Now this has become a digression… I worked for free as a teaching assistant for several months twice in my youth. At both schools I was responsible for listening to schoolkids read aloud. I got to know the books by rote, so I could have up to five kids at the same time reading aloud, all different books, and still pick up on errors and mispronunciations. It’s kind of incredible how the human brain - and mine is not exceptional - can manage pattern recognition.
Anyway. Back to our regular schedule of minor outrage…
“In my day we had these things called “books”, and we had to read hundreds of pages with no short plot summaries, and we liked it! It gave us something to do while riding our brontosaurs to the buggywhip factory!”
Literacy is for old people, like broadcast TV and cursive.
I don’t tend to use these terms (dudes, guys), but I’m generally indifferent to them being used and including me (I’m a woman). I dislike anyone calling me “bro” unless it’s clearly an exaggerated joking context.
I visit a client regularly, and on the shop floor there’s one team I interact with a lot where they often use “bro”, especially one man in particular. The team has a woman, who has simply started responding with “sis”. I chuckled when I heard her say it, and the man told me that it did bother him the first time but she challenged him to figure out why and he absolutely acknowledged that it came from displeasure at being refered to as a woman/feminine. However, he reasoned that instead of trying to stop saying “bro” (nearly every other sentence), he was just going to learn to be ok with “sis” and that’s how things currently are. The rest of the men on that team are all just going with it too.

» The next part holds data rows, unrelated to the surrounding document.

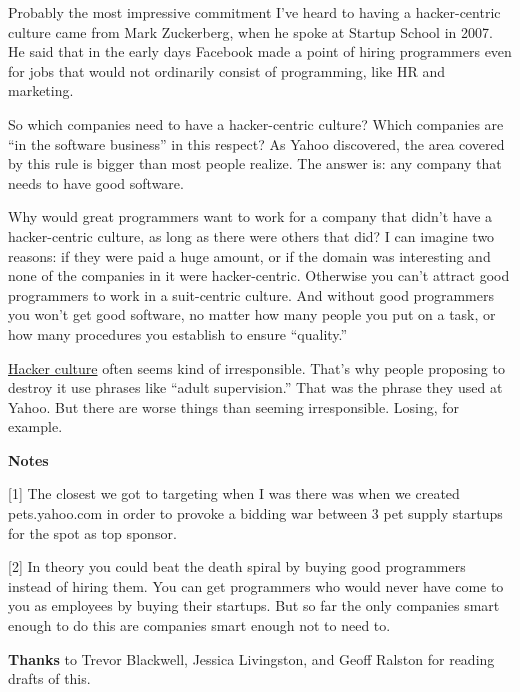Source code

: Probably the most impressive commitment I've heard to having a
hacker-centric culture came from Mark Zuckerberg, when he spoke at
Startup School in 2007. He said that in the early days Facebook made a
point of hiring programmers even for jobs that would not ordinarily
consist of programming, like HR and marketing.

So which companies need to have a hacker-centric culture? Which
companies are ``in the software business'' in this respect? As Yahoo
discovered, the area covered by this rule is bigger than most people
realize. The answer is: any company that needs to have good software.

Why would great programmers want to work for a company that didn't have
a hacker-centric culture, as long as there were others that did? I can
imagine two reasons: if they were paid a huge amount, or if the domain
was interesting and none of the companies in it were hacker-centric.
Otherwise you can't attract good programmers to work in a suit-centric
culture. And without good programmers you won't get good software, no
matter how many people you put on a task, or how many procedures you
establish to ensure ``quality.''

\href{gba.html}{Hacker culture} often seems kind of irresponsible.
That's why people proposing to destroy it use phrases like ``adult
supervision.'' That was the phrase they used at Yahoo. But there are
worse things than seeming irresponsible. Losing, for example.

\textbf{Notes}

{[}1{]} The closest we got to targeting when I was there was when we
created pets.yahoo.com in order to provoke a bidding war between 3 pet
supply startups for the spot as top sponsor.

{[}2{]} In theory you could beat the death spiral by buying good
programmers instead of hiring them. You can get programmers who would
never have come to you as employees by buying their startups. But so far
the only companies smart enough to do this are companies smart enough
not to need to.

\textbf{Thanks} to Trevor Blackwell, Jessica Livingston, and Geoff
Ralston for reading drafts of this.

This woman is my hero of the week for making this happen.
I generally find that it’s wholly possible to communicate by saying things like “hey” instead of “hey guys” or “what’s up” instead of “what’s up bro”. Other context clues help clarify who I’m addressing. But I’m also all on for just interchanging words with gendered histories and normalizing that too.
I really like y’all. I’m a québécoise anglophone (bilingual, really) and it’s really bizarre for me to use it, but it’s a fantastic word.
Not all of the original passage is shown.